** TASK STATEMENT **
Work through the entries below and report how many lines include "setuptools". The number alone is the answer.

Pictures paired with source code:
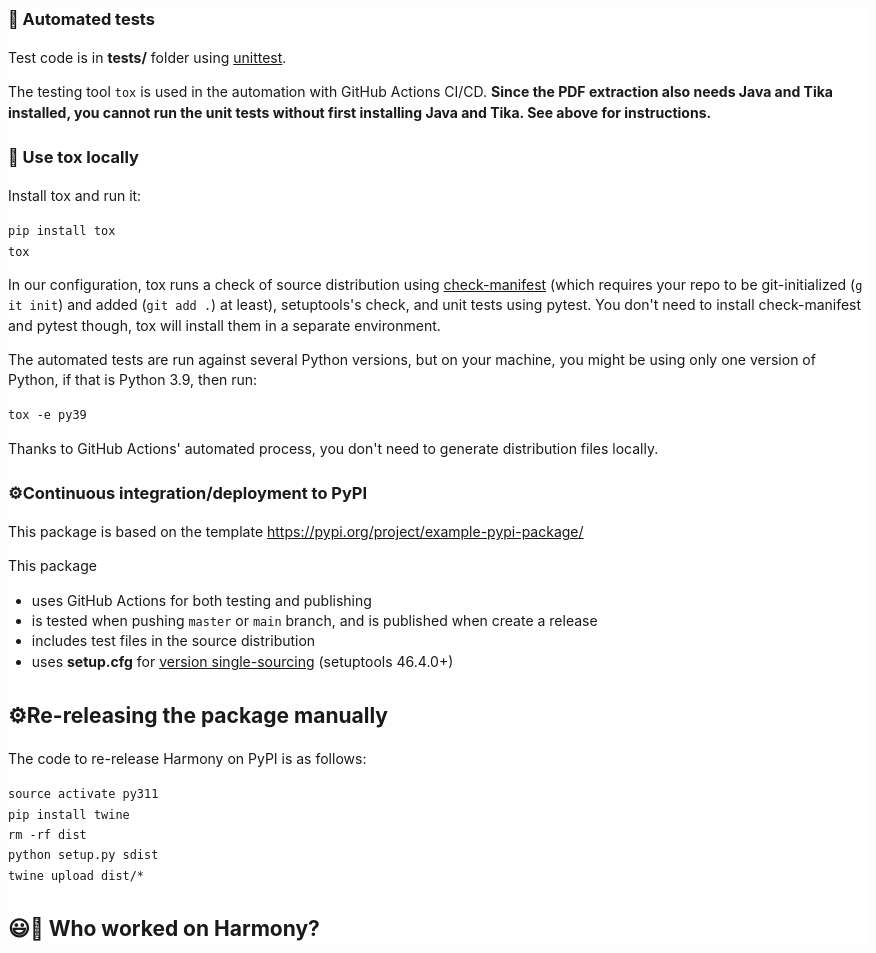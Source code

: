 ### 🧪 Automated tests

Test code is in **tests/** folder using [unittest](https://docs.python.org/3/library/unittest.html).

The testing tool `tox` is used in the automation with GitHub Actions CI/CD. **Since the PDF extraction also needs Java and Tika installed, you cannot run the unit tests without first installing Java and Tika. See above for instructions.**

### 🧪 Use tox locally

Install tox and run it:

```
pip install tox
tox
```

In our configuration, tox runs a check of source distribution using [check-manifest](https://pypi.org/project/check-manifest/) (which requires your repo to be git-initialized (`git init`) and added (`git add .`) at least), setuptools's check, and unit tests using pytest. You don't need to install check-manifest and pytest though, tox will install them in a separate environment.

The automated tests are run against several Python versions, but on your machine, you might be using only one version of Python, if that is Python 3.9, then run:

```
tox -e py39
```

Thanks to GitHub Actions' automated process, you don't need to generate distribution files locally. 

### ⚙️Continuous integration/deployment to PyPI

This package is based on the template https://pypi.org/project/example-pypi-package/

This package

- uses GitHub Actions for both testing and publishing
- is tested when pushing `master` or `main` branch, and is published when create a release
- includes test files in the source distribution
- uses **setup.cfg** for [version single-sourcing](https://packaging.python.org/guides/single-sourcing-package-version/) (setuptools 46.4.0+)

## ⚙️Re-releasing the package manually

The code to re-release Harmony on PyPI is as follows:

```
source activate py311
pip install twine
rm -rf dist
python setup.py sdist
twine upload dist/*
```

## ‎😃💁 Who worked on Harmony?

* * *

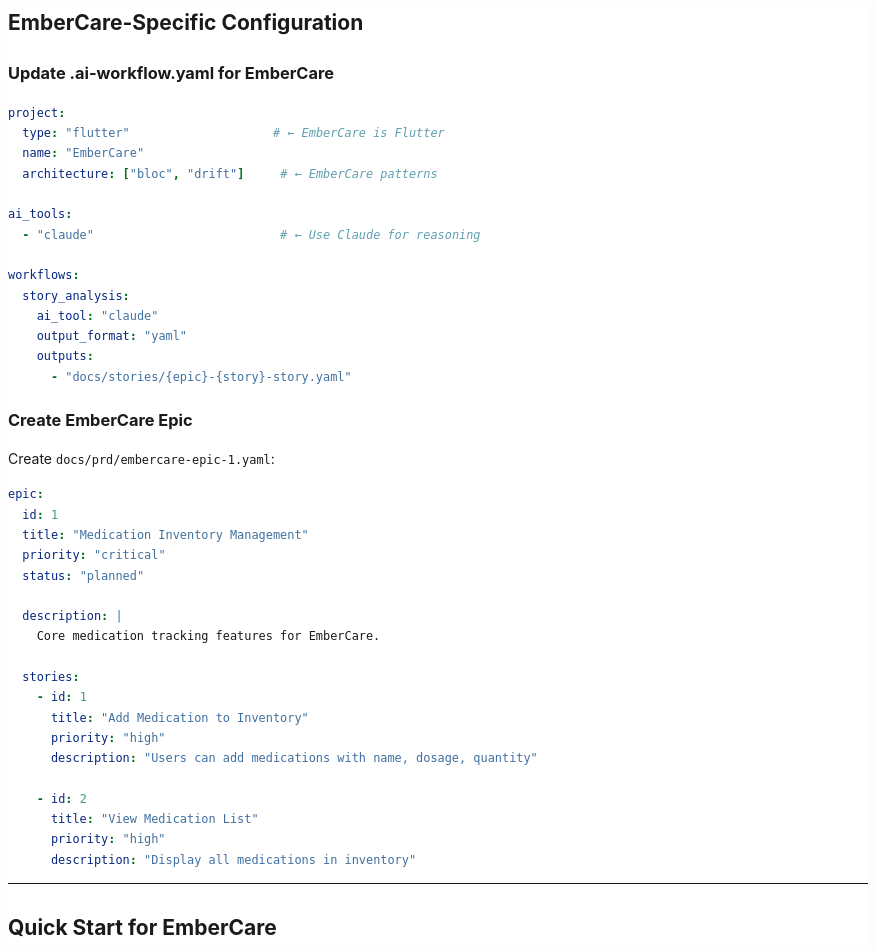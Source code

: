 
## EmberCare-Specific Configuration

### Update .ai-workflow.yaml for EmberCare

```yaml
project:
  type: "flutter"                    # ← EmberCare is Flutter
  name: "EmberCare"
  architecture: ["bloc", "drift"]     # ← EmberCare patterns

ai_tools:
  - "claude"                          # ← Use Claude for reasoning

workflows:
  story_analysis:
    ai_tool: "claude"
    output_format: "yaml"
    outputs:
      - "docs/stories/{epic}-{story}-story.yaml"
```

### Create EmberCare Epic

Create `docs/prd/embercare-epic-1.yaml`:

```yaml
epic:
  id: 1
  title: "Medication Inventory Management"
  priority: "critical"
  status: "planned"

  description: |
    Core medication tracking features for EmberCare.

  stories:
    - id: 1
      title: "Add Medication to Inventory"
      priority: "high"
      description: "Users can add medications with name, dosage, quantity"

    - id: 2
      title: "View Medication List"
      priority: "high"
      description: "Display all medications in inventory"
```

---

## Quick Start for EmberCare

** TASK RESULT **
2